Controversial placenta treatment could cure radiation poisoning after nuclear disaster
Macaques treated with placental stem cells had higher survival rate after being exposed to radiation, study claims.
Stem cells from the human placenta are being trialled in the US as a potential therapy for acute radiation sickness in the event of a nuclear attack or accident.
When an incident like the Fukushima meltdown happens, or in the event of nuclear war, treatments for acute radiation sickness need to be distributed fast. It might not be immediately obvious who has been exposed to high levels of radiation and there may not be time to test for blood types for conventional treatments.
A drug trial being carried at the National Institute of Allergy and Infectious Diseases in the US has found that placental stem cells could be a good candidate for treating acute radiation sickness.
The drug PLX-R18 uses donated human stem cells to replenish the red and white blood cells and platelets that are destroyed by strong radiation. The cells don't need to be matched by blood type, as placental stem cells have few biomarkers that could be detected and attacked by the body.

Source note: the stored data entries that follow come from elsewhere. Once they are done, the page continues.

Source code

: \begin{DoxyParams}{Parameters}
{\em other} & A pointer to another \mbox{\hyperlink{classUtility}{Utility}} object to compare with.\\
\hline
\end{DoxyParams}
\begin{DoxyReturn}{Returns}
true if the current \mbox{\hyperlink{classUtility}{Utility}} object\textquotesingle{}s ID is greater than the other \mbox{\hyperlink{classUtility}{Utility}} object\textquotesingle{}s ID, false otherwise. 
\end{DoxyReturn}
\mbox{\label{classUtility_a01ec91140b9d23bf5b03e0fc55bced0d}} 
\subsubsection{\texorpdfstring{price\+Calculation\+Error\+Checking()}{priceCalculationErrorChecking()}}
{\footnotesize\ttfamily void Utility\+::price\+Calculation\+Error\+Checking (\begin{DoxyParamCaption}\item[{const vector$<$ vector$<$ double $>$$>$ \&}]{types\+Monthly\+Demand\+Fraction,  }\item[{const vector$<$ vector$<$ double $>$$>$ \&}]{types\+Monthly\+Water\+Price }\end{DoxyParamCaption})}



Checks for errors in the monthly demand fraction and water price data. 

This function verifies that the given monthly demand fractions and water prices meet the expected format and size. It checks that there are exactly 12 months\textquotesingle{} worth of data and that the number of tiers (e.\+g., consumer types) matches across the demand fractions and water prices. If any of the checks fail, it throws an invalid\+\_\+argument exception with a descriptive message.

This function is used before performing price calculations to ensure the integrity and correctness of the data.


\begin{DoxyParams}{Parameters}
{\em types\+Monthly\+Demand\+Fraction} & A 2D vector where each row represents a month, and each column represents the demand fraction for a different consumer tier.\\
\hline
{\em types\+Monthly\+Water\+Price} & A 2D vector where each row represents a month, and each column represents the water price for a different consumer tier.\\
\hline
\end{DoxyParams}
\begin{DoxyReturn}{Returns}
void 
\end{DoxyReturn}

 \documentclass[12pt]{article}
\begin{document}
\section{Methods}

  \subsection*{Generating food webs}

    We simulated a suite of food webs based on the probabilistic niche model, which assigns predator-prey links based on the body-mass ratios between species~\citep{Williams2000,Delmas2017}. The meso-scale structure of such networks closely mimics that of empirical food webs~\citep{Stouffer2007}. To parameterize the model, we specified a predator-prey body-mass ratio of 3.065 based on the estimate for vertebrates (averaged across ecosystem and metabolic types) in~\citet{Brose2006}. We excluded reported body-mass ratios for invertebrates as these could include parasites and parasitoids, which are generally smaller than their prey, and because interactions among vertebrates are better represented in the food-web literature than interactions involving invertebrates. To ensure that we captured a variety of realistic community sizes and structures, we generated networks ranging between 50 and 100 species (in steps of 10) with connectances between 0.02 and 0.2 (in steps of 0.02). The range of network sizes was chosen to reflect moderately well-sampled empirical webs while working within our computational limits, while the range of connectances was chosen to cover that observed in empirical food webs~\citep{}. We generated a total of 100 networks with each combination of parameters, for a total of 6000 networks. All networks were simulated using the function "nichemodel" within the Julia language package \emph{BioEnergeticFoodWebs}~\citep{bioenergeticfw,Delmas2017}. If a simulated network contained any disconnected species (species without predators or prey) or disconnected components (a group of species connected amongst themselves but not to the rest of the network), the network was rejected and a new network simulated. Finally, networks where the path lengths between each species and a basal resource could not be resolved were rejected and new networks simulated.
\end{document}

"They are quite primordial, they don't show all molecules on their surface and so they are less immunogenic. They are not really identified by the host as being alien – this is what helps the placenta in keeping the foetus unharmed," Arik Eisenkraft, director of homeland defence projects at Pluristem Therapeutics in Israel, the company that designed the therapy, told IBTimes UK.
The macaques in the study were given a potentially lethal dose of radiation and monitored for 45 days. They had an 85% survival rate if they were given between 4 and 10 million PLX-R18 cells per kilogram of body weight, compared with 50% in those that weren't given the therapy.
The study was small, on just 48 macaques. This means the results were not statistically significant – so in a wider population, the treatment may have no more benefit than a placebo, said John Hopewell a consultant radiobiologist at the University of Oxford.
"It is extremely dangerous to just use a single radiation dose level in experiments of this type, because the results can be misleading," Hopewell said.
The fine-scale data of the study has cannot be released because of the nature of the trial, a spokesperson for Pluristem said.
The results are now being taken forward to a larger animal study to be carried out by the NIAID. It is also set to be trialled on humans who have not had a full recovery after a bone marrow transplant.
If it is successful then the therapy could offer a promising and fast way to treat patients with acute radiation sickness. At the moment, no effective therapies exist, Hopewell said.
"Recovery is by bone marrow transplantation with plenty of time to get a good tissue match but even then cases fail.
"In the Chernobyl radiation accident a few cases were found where the bone marrow picture was such that a bone marrow transplant thought advisable, no idea how good the matches were in the time available."
PLX-R18 is now being taken forward to a larger animal study. It is also set to be trialled on humans who have not had a full recovery after a bone marrow transplant.
If the drug is found to be successful in the larger animal study, then it could be approved by the FDA without a full scale trial in humans, as such a trial would be ethically impossible to do.